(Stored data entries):
——
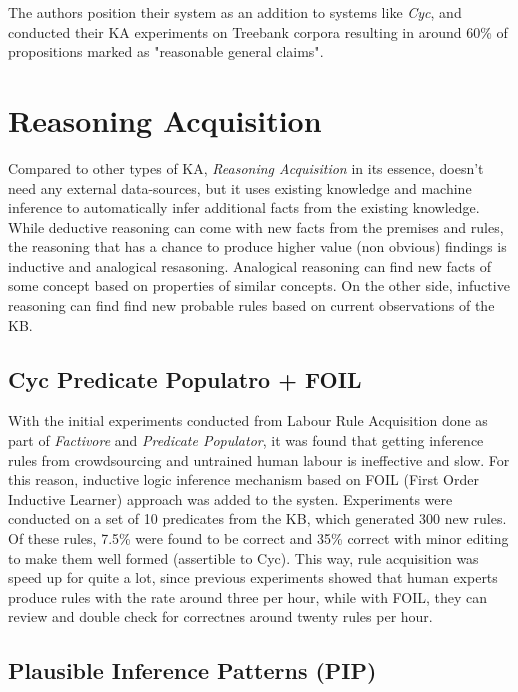 The authors position their system as an addition to systems like \emph{Cyc}, and
conducted their KA experiments on Treebank corpora resulting in around 60\% of
propositions marked as "reasonable general claims"\parencite{Schubert2003}. 

\section{Reasoning Acquisition}
Compared to other types of KA, \emph{Reasoning Acquisition} in its essence,
doesn't need any external data-sources, but it uses existing knowledge and
machine inference to automatically infer additional facts from the existing
knowledge. While deductive reasoning can come with new facts from the premises 
and rules, the reasoning that has a chance to produce higher value (non obvious)
findings is inductive and analogical resasoning. Analogical reasoning can find
new facts of some concept based on properties of similar concepts. On the other
side, infuctive reasoning can find find new probable rules based on current 
observations of the KB.

\subsection {Cyc Predicate Populatro + FOIL}
With the initial experiments conducted from Labour Rule Acquisition done as part
of \emph{Factivore} and \emph{Predicate Populator}\parencite{Witbrock2005}, it 
was found that getting inference rules from crowdsourcing and untrained
human labour is ineffective and slow. For this reason, inductive logic 
inference mechanism based on FOIL (First Order Inductive Learner) approach
\parencite{Quinlan1995} was added to the systen. Experiments were conducted on
a set of 10 predicates from the KB, which generated 300 new rules. Of these
rules, 7.5\% were found to be correct and 35\% correct with minor editing to
make them well formed (assertible to Cyc). This way, rule acquisition was speed
up for quite a lot, since previous experiments showed that human experts produce
rules with the rate around three per hour, while with FOIL, they can review
and double check for correctnes around twenty rules per hour.

\subsection {Plausible Inference Patterns (PIP)}


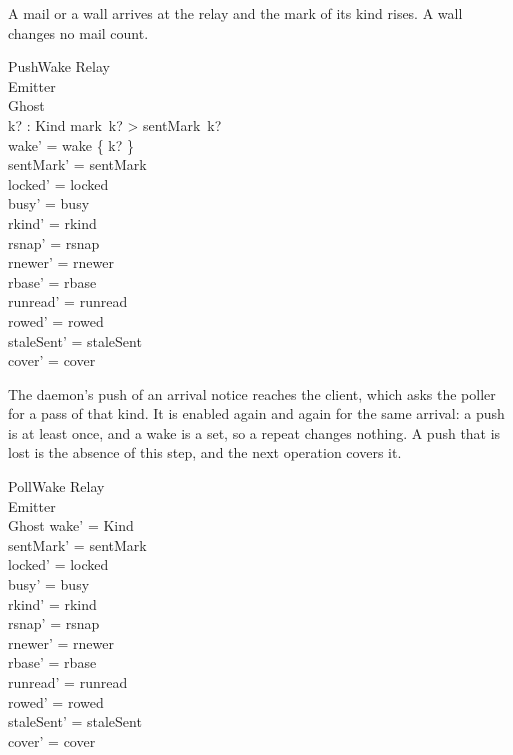 \documentclass[a4paper,10pt,fleqn]{article}
\begin{document}
A mail or a wall arrives at the relay and the mark of its kind rises.  A wall
changes no mail count.

\begin{schema}{PushWake}
  \Xi Relay \\
  \Delta Emitter \\
  \Xi Ghost \\
  k? : Kind
  \where
  mark~k? > sentMark~k? \\
  wake' = wake \cup \{ k? \} \\
  sentMark' = sentMark \\
  locked' = locked \\
  busy' = busy \\
  rkind' = rkind \\
  rsnap' = rsnap \\
  rnewer' = rnewer \\
  rbase' = rbase \\
  runread' = runread \\
  rowed' = rowed \\
  staleSent' = staleSent \\
  cover' = cover
\end{schema}

The daemon's push of an arrival notice reaches the client, which asks the poller
for a pass of that kind.  It is enabled again and again for the same arrival: a
push is at least once, and a wake is a set, so a repeat changes nothing.  A push
that is lost is the absence of this step, and the next operation covers it.

\begin{schema}{PollWake}
  \Xi Relay \\
  \Delta Emitter \\
  \Xi Ghost
  \where
  wake' = Kind \\
  sentMark' = sentMark \\
  locked' = locked \\
  busy' = busy \\
  rkind' = rkind \\
  rsnap' = rsnap \\
  rnewer' = rnewer \\
  rbase' = rbase \\
  runread' = runread \\
  rowed' = rowed \\
  staleSent' = staleSent \\
  cover' = cover
\end{schema}
\end{document}
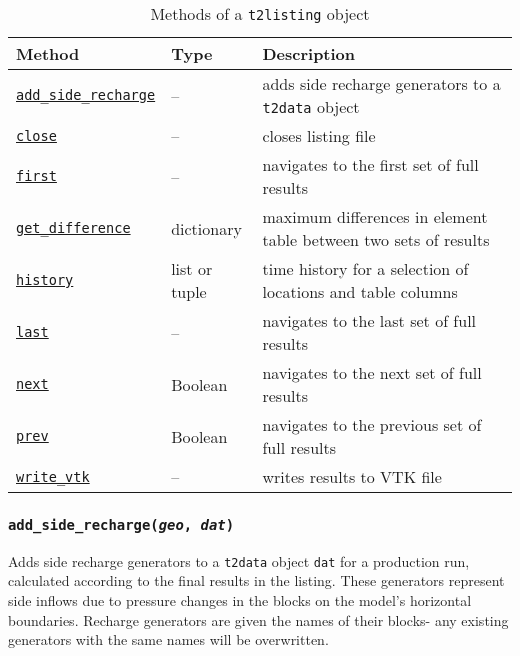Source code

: \begin{table}
  \begin{center}
    \begin{tabular}{|l|l|p{80mm}|}
      \hline
      \textbf{Method} & \textbf{Type} & \textbf{Description}\\
      \hline
      \hyperref[sec:t2listing:add_side_recharge]{\texttt{add\_side\_recharge}} & -- & adds side recharge generators to a \texttt{t2data} object\\
      \hyperref[sec:t2listing:close]{\texttt{close}} & -- & closes listing file\\
      \hyperref[sec:t2listing:first]{\texttt{first}} & -- & navigates to the first set of full results\\
      \hyperref[sec:t2listing:get_difference]{\texttt{get\_difference}} & dictionary & maximum differences in element table between two sets of results\\
      \hyperref[sec:t2listing:history]{\texttt{history}} & list or tuple & time history for a selection of locations and table columns\\
      \hyperref[sec:t2listing:last]{\texttt{last}} & -- & navigates to the last set of full results\\
      \hyperref[sec:t2listing:next]{\texttt{next}} & Boolean & navigates to the next set of full results\\
      \hyperref[sec:t2listing:prev]{\texttt{prev}} & Boolean & navigates to the previous set of full results\\
      \hyperref[sec:t2listing:write_vtk]{\texttt{write\_vtk}} & -- & writes results to VTK file\\
      \hline
    \end{tabular}
    \caption{Methods of a \texttt{t2listing} object}
    \label{tb:t2listing_methods}
  \end{center}
\end{table}

\begin{snugshade}
\subsubsection{\texttt{add\_side\_recharge(\emph{geo}, \emph{dat})}}
\end{snugshade}
\label{sec:t2listing:add_side_recharge}

Adds side recharge generators to a \texttt{t2data} object \texttt{dat} for a production run, calculated according to the final results in the listing.  These generators represent side inflows due to pressure changes in the blocks on the model's horizontal boundaries.  Recharge generators are given the names of their blocks- any existing generators with the same names will be overwritten.

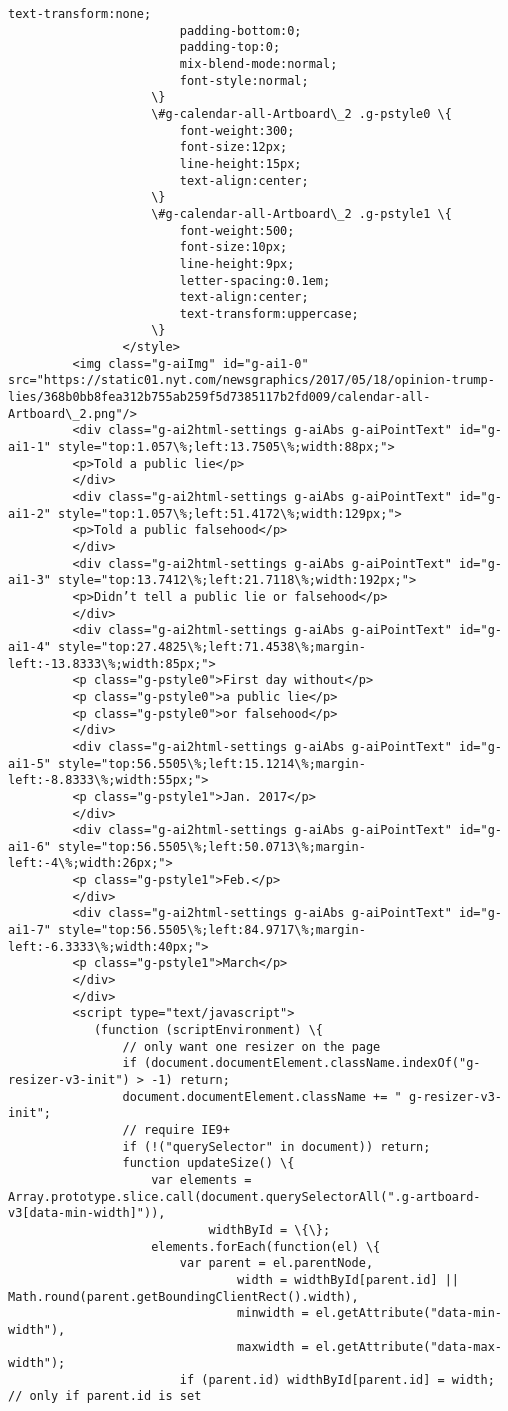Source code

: \documentclass[11pt]{article}
\begin{document}
\begin{Verbatim}[commandchars=\\\{\}]
         				text-transform:none;
         				padding-bottom:0;
         				padding-top:0;
         				mix-blend-mode:normal;
         				font-style:normal;
         			\}
         			\#g-calendar-all-Artboard\_2 .g-pstyle0 \{
         				font-weight:300;
         				font-size:12px;
         				line-height:15px;
         				text-align:center;
         			\}
         			\#g-calendar-all-Artboard\_2 .g-pstyle1 \{
         				font-weight:500;
         				font-size:10px;
         				line-height:9px;
         				letter-spacing:0.1em;
         				text-align:center;
         				text-transform:uppercase;
         			\}
         		</style>
         <img class="g-aiImg" id="g-ai1-0" src="https://static01.nyt.com/newsgraphics/2017/05/18/opinion-trump-lies/368b0bb8fea312b755ab259f5d7385117b2fd009/calendar-all-Artboard\_2.png"/>
         <div class="g-ai2html-settings g-aiAbs g-aiPointText" id="g-ai1-1" style="top:1.057\%;left:13.7505\%;width:88px;">
         <p>Told a public lie</p>
         </div>
         <div class="g-ai2html-settings g-aiAbs g-aiPointText" id="g-ai1-2" style="top:1.057\%;left:51.4172\%;width:129px;">
         <p>Told a public falsehood</p>
         </div>
         <div class="g-ai2html-settings g-aiAbs g-aiPointText" id="g-ai1-3" style="top:13.7412\%;left:21.7118\%;width:192px;">
         <p>Didn’t tell a public lie or falsehood</p>
         </div>
         <div class="g-ai2html-settings g-aiAbs g-aiPointText" id="g-ai1-4" style="top:27.4825\%;left:71.4538\%;margin-left:-13.8333\%;width:85px;">
         <p class="g-pstyle0">First day without</p>
         <p class="g-pstyle0">a public lie</p>
         <p class="g-pstyle0">or falsehood</p>
         </div>
         <div class="g-ai2html-settings g-aiAbs g-aiPointText" id="g-ai1-5" style="top:56.5505\%;left:15.1214\%;margin-left:-8.8333\%;width:55px;">
         <p class="g-pstyle1">Jan. 2017</p>
         </div>
         <div class="g-ai2html-settings g-aiAbs g-aiPointText" id="g-ai1-6" style="top:56.5505\%;left:50.0713\%;margin-left:-4\%;width:26px;">
         <p class="g-pstyle1">Feb.</p>
         </div>
         <div class="g-ai2html-settings g-aiAbs g-aiPointText" id="g-ai1-7" style="top:56.5505\%;left:84.9717\%;margin-left:-6.3333\%;width:40px;">
         <p class="g-pstyle1">March</p>
         </div>
         </div>
         <script type="text/javascript">
         	(function (scriptEnvironment) \{
         		// only want one resizer on the page
         		if (document.documentElement.className.indexOf("g-resizer-v3-init") > -1) return;
         		document.documentElement.className += " g-resizer-v3-init";
         		// require IE9+
         		if (!("querySelector" in document)) return;
         		function updateSize() \{
         			var elements = Array.prototype.slice.call(document.querySelectorAll(".g-artboard-v3[data-min-width]")),
         					widthById = \{\};
         			elements.forEach(function(el) \{
         				var parent = el.parentNode,
         						width = widthById[parent.id] || Math.round(parent.getBoundingClientRect().width),
         						minwidth = el.getAttribute("data-min-width"),
         						maxwidth = el.getAttribute("data-max-width");
         				if (parent.id) widthById[parent.id] = width; // only if parent.id is set
         

\end{Verbatim}
\end{document}
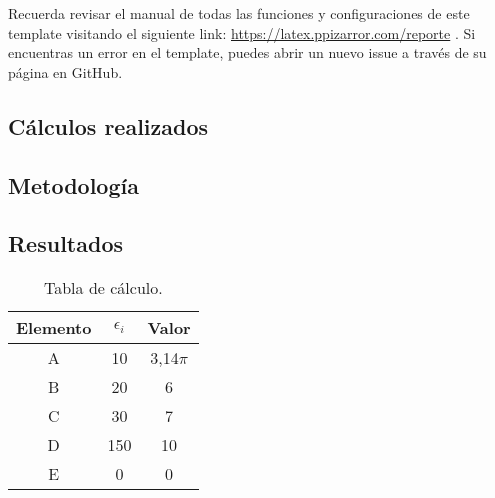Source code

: 	Recuerda revisar el manual de todas las funciones y configuraciones de este template visitando el siguiente link: \url{https://latex.ppizarror.com/reporte} \cite{template}. Si encuentras un error en el template, puedes abrir un nuevo issue a través de su página en GitHub.





\begin{appendixd}

	\section{Cálculos realizados}

	\subsection{Metodología}
	\lipsum[1-2]


	\subsection{Resultados}
	\lipsum[10]

	\enabletablerowcolor[2] %
	\begin{table}[H]
		\centering
		\caption{Tabla de cálculo.}
		\begin{tabular}{ccc}
			\hline
			\textbf{Elemento} & $\epsilon_i$ & \textbf{Valor} \bigstrut\\
			\hline
			A     & 10    & 3,14$\pi$ \\
			B     & 20    & 6 \\
			C     & 30    & 7 \\
			D     & 150    & 10 \\
			E     & 0    & 0 \\
			\hline
			\end{tabular}
		\label{tab:anexo-1}
	\end{table}
	\disabletablerowcolor %


\end{appendixd}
——
(What to do):
Whenever a line of the records holds the string "widthById", pick it out and copy it.

(Response):
         					widthById = \{\};
         						width = widthById[parent.id] || Math.round(parent.getBoundingClientRect().width),
         				if (parent.id) widthById[parent.id] = width; // only if parent.id is set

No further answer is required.